There you can see the finished filter elements.
Now lets put the two together into a functional mask.
(yes, I’ve cut my hair.)
First thing is to take the tights and turn them inside out. Pull it over your head, with the waist band at the top.
(sorry this picture is a bit blurry)
Settle it so the elastic band is on your nose, then take one of the filter elements and place it on the mask with the fold at the top.
(it should be a bit higher but don’t worry, it settles once you cover it.)
Take the lower part of the tights, and pull it up and over the filter element.
Then pull the excess up and tuck it under the elastic waist band, pulling it up until the filter element rests at the top of the mask.
Tuck the other material of the tights around your head and into the back and pull out any folds in the front to maximize airflow.
I forgot to take my goggles up with me for the photos.
Now, yes there are some air gaps around the top and bottom. The ones at top should go away once you put your goggles on.
Surprisingly, its pretty easy to breath through. I don’t know if that means I’m not getting much protection or what.
To remove the mask, first unroll the outer layer of the cloth. I would roll it down, rather than push it onto my neck, since the outer layer is contaminated from droplets.
Once the filter element is exposed, remove it and dispose of it. I wouldn’t reuse these unless you were tight on money, though you could heat disinfect as long as you removed the tap.
With the filter element removed, roll the mask up so the outer layer was inside the inner layer, then pull it over your head. That way you shouldn’t contaminate your face.
Wash the fabric layer or chemically disinfect it.
Ok, that’s 36 masks for about $36-40US ($20 for the filter elements and $16 for two pair of tights), or about $1 a mask. Though you could make more filter elements for about 60 cents each after that.
Feel free to change or modify this as needed. And if anyone is good at making videos, please make on of this and put it on Youtube to share.
Thank you so much for this. I am extremely grateful for all your posts, and especially this one! I look for your posts on each topic!
In comments on another forum (FB DIY Masks), concerns were raised about the filter material, especially whether it is fiberglass.
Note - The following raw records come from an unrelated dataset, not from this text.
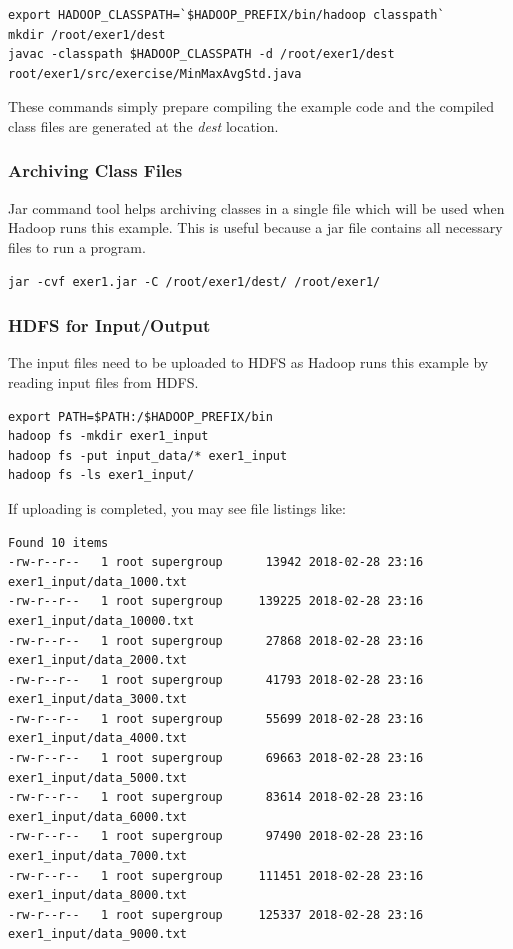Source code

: \begin{lstlisting}
export HADOOP_CLASSPATH=`$HADOOP_PREFIX/bin/hadoop classpath`
mkdir /root/exer1/dest
javac -classpath $HADOOP_CLASSPATH -d /root/exer1/dest root/exer1/src/exercise/MinMaxAvgStd.java
\end{lstlisting}

These commands simply prepare compiling the example code and the compiled class
files are generated at the \textit{dest} location.

\subsubsection{Archiving Class Files}

Jar command tool helps archiving classes in a single file which will be used
when Hadoop runs this example. This is useful because a jar file contains all
necessary files to run a program.

\begin{lstlisting}
jar -cvf exer1.jar -C /root/exer1/dest/ /root/exer1/
\end{lstlisting}

\subsubsection{HDFS for Input/Output}

The input files need to be uploaded to HDFS as Hadoop runs this example by
reading input files from HDFS.

\begin{lstlisting}
export PATH=$PATH:/$HADOOP_PREFIX/bin
hadoop fs -mkdir exer1_input
hadoop fs -put input_data/* exer1_input
hadoop fs -ls exer1_input/
\end{lstlisting}

If uploading is completed, you may see file listings like:

\begin{lstlisting}
Found 10 items
-rw-r--r--   1 root supergroup      13942 2018-02-28 23:16 exer1_input/data_1000.txt
-rw-r--r--   1 root supergroup     139225 2018-02-28 23:16 exer1_input/data_10000.txt
-rw-r--r--   1 root supergroup      27868 2018-02-28 23:16 exer1_input/data_2000.txt
-rw-r--r--   1 root supergroup      41793 2018-02-28 23:16 exer1_input/data_3000.txt
-rw-r--r--   1 root supergroup      55699 2018-02-28 23:16 exer1_input/data_4000.txt
-rw-r--r--   1 root supergroup      69663 2018-02-28 23:16 exer1_input/data_5000.txt
-rw-r--r--   1 root supergroup      83614 2018-02-28 23:16 exer1_input/data_6000.txt
-rw-r--r--   1 root supergroup      97490 2018-02-28 23:16 exer1_input/data_7000.txt
-rw-r--r--   1 root supergroup     111451 2018-02-28 23:16 exer1_input/data_8000.txt
-rw-r--r--   1 root supergroup     125337 2018-02-28 23:16 exer1_input/data_9000.txt
\end{lstlisting}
First, I don’t know. The manufacturer says its a “special formulated material”.
I’ve looked around about fiberglass and filters and the best I’ve been able to tell is that fiberglass filters are typically used in cheaper older filters, the kind that are flat. The newer larger pleated filters are usually a treated paper composite.
Also, this design doesn’t have your skin against the filter, but a cloth layer between it and you. Though the knit size is pretty large.
Bottom line, its a question of filter efficiency versus health risks on short term exposure.